The real reason a prospect decides not to hire your MSP (and it is not price)
I have a question for you. Imagine you need to purchase a car but there are only three left on Earth to choose from. How would you choose which one to buy?
Each car is exactly what you want. They're all the same color.
All are brand new with exactly zero miles. They all have identical features from rims to radio to sunroof to material on the seats.
There is not a shred of difference between them. So how would you choose knowing all three are identical down to the atom?
What would YOU do?
My guess is you’d flip a coin. Or you’d just climb into the one closest to you.
Now what if there was one difference? Price.
Each car is still identical but one costs 25k, one 26k and the last one 27k. Which would you choose now?
My guess is you’re going to choose the cheapest one without blinking an eye. You’d be a fool not to, right?
Put yourself in your prospect's shoes
Now imagine you are one of two other MSPs. To them, you all look and sound exactly the same.
You are saying the same things. You’re offering the same service.
But one is the cheapest option.
Which one will the prospect choose?
Have you ever been told some other MSP says they can do the exact same thing only cheaper? What’s your answer to that question?
Price is only ever an issue in the absence of value
So if they chose someone cheaper than you, it’s almost always NOT because the other MSP costs less. It may feel that way, but it's not.
The real reason... they just didn’t see the value of paying you more. You are no different than the other MSP except for the price.

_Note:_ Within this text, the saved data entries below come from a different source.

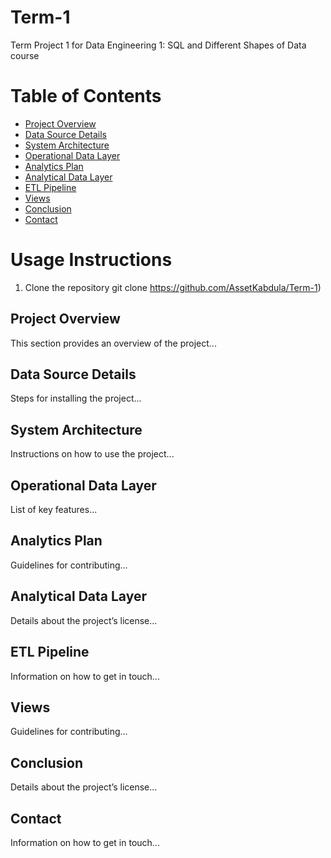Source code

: # Term-1
Term Project 1 for Data Engineering 1: SQL and Different Shapes of Data course
# Table of Contents
- [Project Overview](#ProjectOverview)
- [Data Source Details](#DataSourceDetails)
- [System Architecture](#SystemArchitecture)
- [Operational Data Layer](#OperationalDataLayer)
- [Analytics Plan](#AnalyticsPlan)
- [Analytical Data Layer](#AnalyticalDataLayer)
- [ETL Pipeline](#ETLPipelineDesign)
- [Views](#Views)
- [Conclusion](#ConclusionandFutureWork)
- [Contact](#ConclusionandFutureWork)

# Usage Instructions
1. Clone the repository
git clone https://github.com/AssetKabdula/Term-1)


## Project Overview
This section provides an overview of the project...

## Data Source Details
Steps for installing the project...

## System Architecture
Instructions on how to use the project...

## Operational Data Layer
List of key features...

## Analytics Plan
Guidelines for contributing...

## Analytical Data Layer
Details about the project’s license...

## ETL Pipeline
Information on how to get in touch...

## Views
Guidelines for contributing...

## Conclusion
Details about the project’s license...

## Contact
Information on how to get in touch...
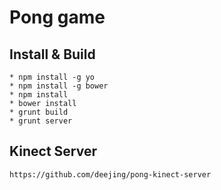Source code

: # Pong game

## Install & Build ##
    * npm install -g yo
    * npm install -g bower
    * npm install
    * bower install
    * grunt build
    * grunt server

## Kinect Server ##
    https://github.com/deejing/pong-kinect-server
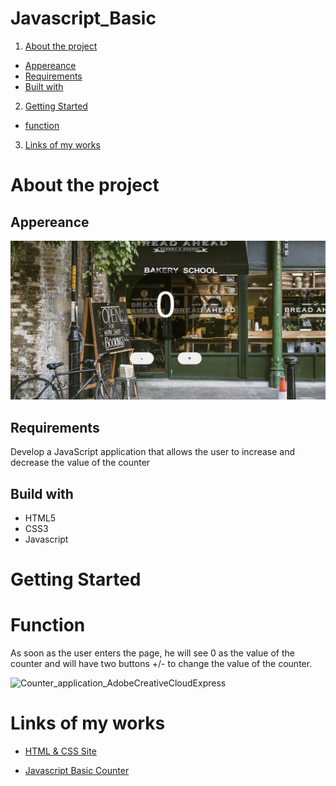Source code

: # Javascript_Basic

1. [About the project](README.md#about-the-project)

- [Appereance](README.md#appereance)
- [Requirements](README.md#requirements)
- [Built with](README.md#build-with)

2. [Getting Started](README.md#getting-started)
- [function](README.md#function)

3. [Links of my works](README.md#links-of-my-works)

# About the project

## Appereance

<img src="assets/img/Counter application.png" width=800px>

## Requirements

Develop a JavaScript application that allows the user to increase and decrease the value of the counter

## Build with

- HTML5
- CSS3
- Javascript

# Getting Started

# Function

As soon as the user enters the page, he will see 0 as the value of the counter and will have two buttons +/- to change the value of the counter.

![Counter_application_AdobeCreativeCloudExpress](https://user-images.githubusercontent.com/101564006/163794337-4f47261d-7312-4e2e-ac3d-e2bee4235891.gif)

# Links of my works

- [HTML & CSS Site](https://625d3eb737f5c32fb98822ec--spectacular-biscuit-ec7dd4.netlify.app/)

- [Javascript Basic Counter](https://625d3dd0854d191f8d90975b--sparkly-crisp-c4fe7b.netlify.app/)




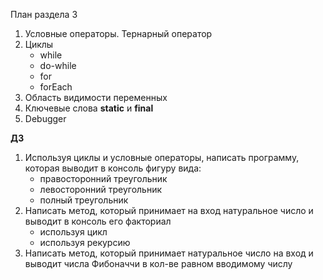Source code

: План раздела 3

1. Условные операторы. Тернарный оператор
2. Циклы
    - while
    - do-while
    - for
    - forEach
3. Область видимости переменных
4. Ключевые слова **static** и **final**
5. Debugger

**ДЗ**

1. Используя циклы и условные операторы, написать программу, которая выводит в консоль фигуру вида:
   - правосторонний треугольник
   - левосторонний треугольник
   - полный треугольник
2. Написать метод, который принимает на вход натуральное число и выводит в консоль его факториал
   - используя цикл
   - используя рекурсию
3. Написать метод, который принимает натуральное число на вход и выводит числа Фибоначчи в кол-ве равном вводимому числу
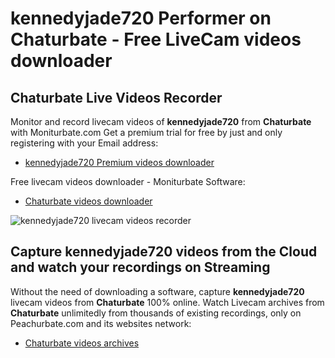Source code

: # kennedyjade720 Performer on Chaturbate - Free LiveCam videos downloader

## Chaturbate Live Videos Recorder

Monitor and record livecam videos of **kennedyjade720** from **Chaturbate** with Moniturbate.com
Get a premium trial for free by just and only registering with your Email address:
* [kennedyjade720 Premium videos downloader](https://moniturbate.com/request-demo-licence-key.html)

Free livecam videos downloader - Moniturbate Software:
* [Chaturbate videos downloader](https://moniturbate.com/moniturbate-download-software.html)

![kennedyjade720 livecam videos recorder](https://peachurnet.com/templates/moniturbate-software.png)


## Capture kennedyjade720 videos from the Cloud and watch your recordings on Streaming

Without the need of downloading a software, capture **kennedyjade720** livecam videos from **Chaturbate** 100% online.
Watch Livecam archives from **Chaturbate** unlimitedly from thousands of existing recordings, only on Peachurbate.com and its websites network:
* [Chaturbate videos archives](https://peachurnet.com/)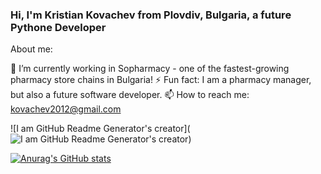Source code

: ### Hi, I'm Kristian Kovachev from Plovdiv, Bulgaria, a future Pythone Developer

About me:

🔭 I’m currently working in Sopharmacy - one of the fastest-growing pharmacy store chains in Bulgaria!
⚡ Fun fact: I am a pharmacy manager, but also a future software developer.
📫 How to reach me: kovachev2012@gmail.com

![I am GitHub Readme Generator's creator](![I am GitHub Readme Generator's creator](https://cdn-dbghh.nitrocdn.com/QebVtDaNFCEeCVKUoJXTUOHxlyingHVa/assets/images/optimized/rev-7e033fe/www.minddigital.com/wp-content/uploads/2020/05/Python-development.jpg))

[![Anurag's GitHub stats](https://github-readme-stats.vercel.app/api?username=KrisKov76)](https://github.com/anuraghazra/github-readme-stats)
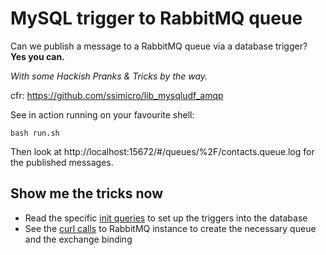 # MySQL trigger to RabbitMQ queue

Can we publish a message to a RabbitMQ queue via a database trigger?  
**Yes you can.**  

*With some Hackish Pranks & Tricks by the way.*  

cfr: https://github.com/ssimicro/lib_mysqludf_amqp  

See in action running on your favourite shell:  

    bash run.sh  

Then look at http://localhost:15672/#/queues/%2F/contacts.queue.log for the published messages.  

## Show me the tricks now

* Read the specific [init queries](queries/init.sql#L28) to set up the triggers into the database
* See the [curl calls](run.sh#L16) to RabbitMQ instance to create the necessary queue and the exchange binding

People want to pay the least for the most
Let’s go back to our car example. Except this time your three choices are a used beat up Hyundai Elantra, an off lease Honda Civic with about 45k miles on it, and a brand new BMW 8-Series Gran Coupe which is normally about $100k.

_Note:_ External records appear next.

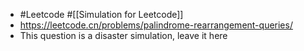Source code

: - #Leetcode #[[Simulation for Leetcode]]
- https://leetcode.cn/problems/palindrome-rearrangement-queries/
- This question is a disaster simulation, leave it here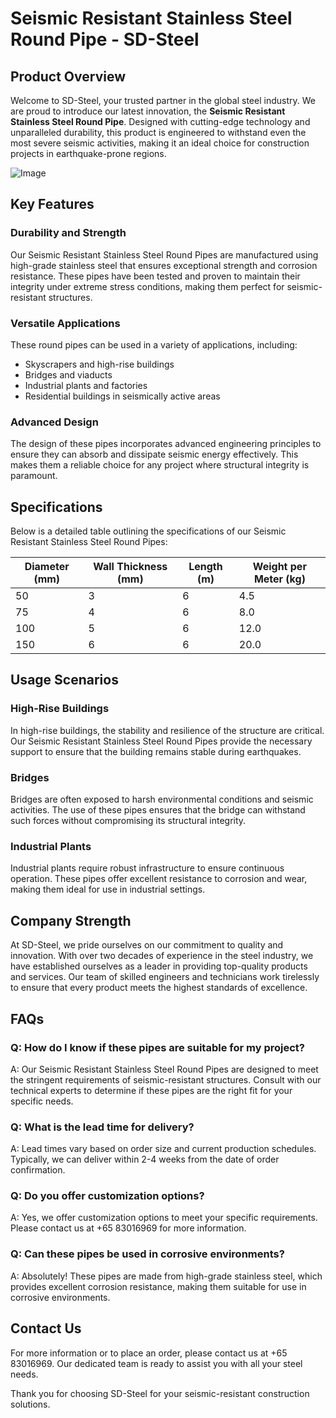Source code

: # Seismic Resistant Stainless Steel Round Pipe - SD-Steel

## Product Overview

Welcome to SD-Steel, your trusted partner in the global steel industry. We are proud to introduce our latest innovation, the **Seismic Resistant Stainless Steel Round Pipe**. Designed with cutting-edge technology and unparalleled durability, this product is engineered to withstand even the most severe seismic activities, making it an ideal choice for construction projects in earthquake-prone regions.

![Image](https://github.com/user-attachments/assets/2567258e-e124-4816-932d-1809bd27ef0b)

## Key Features

### Durability and Strength
Our Seismic Resistant Stainless Steel Round Pipes are manufactured using high-grade stainless steel that ensures exceptional strength and corrosion resistance. These pipes have been tested and proven to maintain their integrity under extreme stress conditions, making them perfect for seismic-resistant structures.

### Versatile Applications
These round pipes can be used in a variety of applications, including:
- Skyscrapers and high-rise buildings
- Bridges and viaducts
- Industrial plants and factories
- Residential buildings in seismically active areas

### Advanced Design
The design of these pipes incorporates advanced engineering principles to ensure they can absorb and dissipate seismic energy effectively. This makes them a reliable choice for any project where structural integrity is paramount.

## Specifications

Below is a detailed table outlining the specifications of our Seismic Resistant Stainless Steel Round Pipes:

| Diameter (mm) | Wall Thickness (mm) | Length (m) | Weight per Meter (kg) |
|---------------|---------------------|------------|-----------------------|
| 50            | 3                   | 6          | 4.5                   |
| 75            | 4                   | 6          | 8.0                   |
| 100           | 5                   | 6          | 12.0                  |
| 150           | 6                   | 6          | 20.0                  |

## Usage Scenarios

### High-Rise Buildings
In high-rise buildings, the stability and resilience of the structure are critical. Our Seismic Resistant Stainless Steel Round Pipes provide the necessary support to ensure that the building remains stable during earthquakes.

### Bridges
Bridges are often exposed to harsh environmental conditions and seismic activities. The use of these pipes ensures that the bridge can withstand such forces without compromising its structural integrity.

### Industrial Plants
Industrial plants require robust infrastructure to ensure continuous operation. These pipes offer excellent resistance to corrosion and wear, making them ideal for use in industrial settings.

## Company Strength

At SD-Steel, we pride ourselves on our commitment to quality and innovation. With over two decades of experience in the steel industry, we have established ourselves as a leader in providing top-quality products and services. Our team of skilled engineers and technicians work tirelessly to ensure that every product meets the highest standards of excellence.

## FAQs

### Q: How do I know if these pipes are suitable for my project?
A: Our Seismic Resistant Stainless Steel Round Pipes are designed to meet the stringent requirements of seismic-resistant structures. Consult with our technical experts to determine if these pipes are the right fit for your specific needs.

### Q: What is the lead time for delivery?
A: Lead times vary based on order size and current production schedules. Typically, we can deliver within 2-4 weeks from the date of order confirmation.

### Q: Do you offer customization options?
A: Yes, we offer customization options to meet your specific requirements. Please contact us at +65 83016969 for more information.

### Q: Can these pipes be used in corrosive environments?
A: Absolutely! These pipes are made from high-grade stainless steel, which provides excellent corrosion resistance, making them suitable for use in corrosive environments.

## Contact Us

For more information or to place an order, please contact us at +65 83016969. Our dedicated team is ready to assist you with all your steel needs.

Thank you for choosing SD-Steel for your seismic-resistant construction solutions.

If you happen to have $100k to spend on a car, which one would you purchase?
The Gran Coupe you say? Why?
Because it’s the best car that you can afford. That’s why.
You clearly see the value. It’s plain as day.
A case for keeping it simple to demonstrate value
The problem with IT is it’s a little more confusing to the buyer than your average car purchase. Cars are simple. It’s why the value in the above example is pretty clear.
All people buy value first. People say they want the cheapest price. But I promise you they do not want the cheapest service.
No one ever walks into a car dealer and asks for their biggest piece of crap car.
“Today I’d like to take the one car most likely to break down during my ride home.”, says no one ever.
Ideally they’d love to get in a BMW 8-Series Gran Coupe for the price of a used beat up Hyundai. But they sure know that is far fetched. Likely if all they can afford was the Hyundai, I’d wager to guess they won’t even venture near a BMW dealer.
There certainly comes a point where you don’t need to spend $100k on a car. You just may not (yet) be able to afford that.
But you can afford the best car for the money. It may not be an expensive car. But it will be the best one you can afford.
All people want the most value for the buck
Your prospect is no different. But it isn’t you they can’t afford.
It may be a full time employee at $100k a year they can’t afford. But you, they can afford. Otherwise-as long as you’ve qualified them first-you wouldn’t be doing a technical assessment and quoting them.
Your job is to simply make your value as obvious to them as possible. It starts by making your presentation as simple for them to understand as the difference between a used beat up Hyundai, an off lease Honda Civic with about 45k miles on it, and a brand new BMW 8-Series Gran Coupe.
If your presentation is even the slightest bit confusing to them, they won’t understand the value. And if they don’t understand the value, they will focus on the price. And now you and the two other MSPs you're competing against are just three 100% identical cars all at different prices.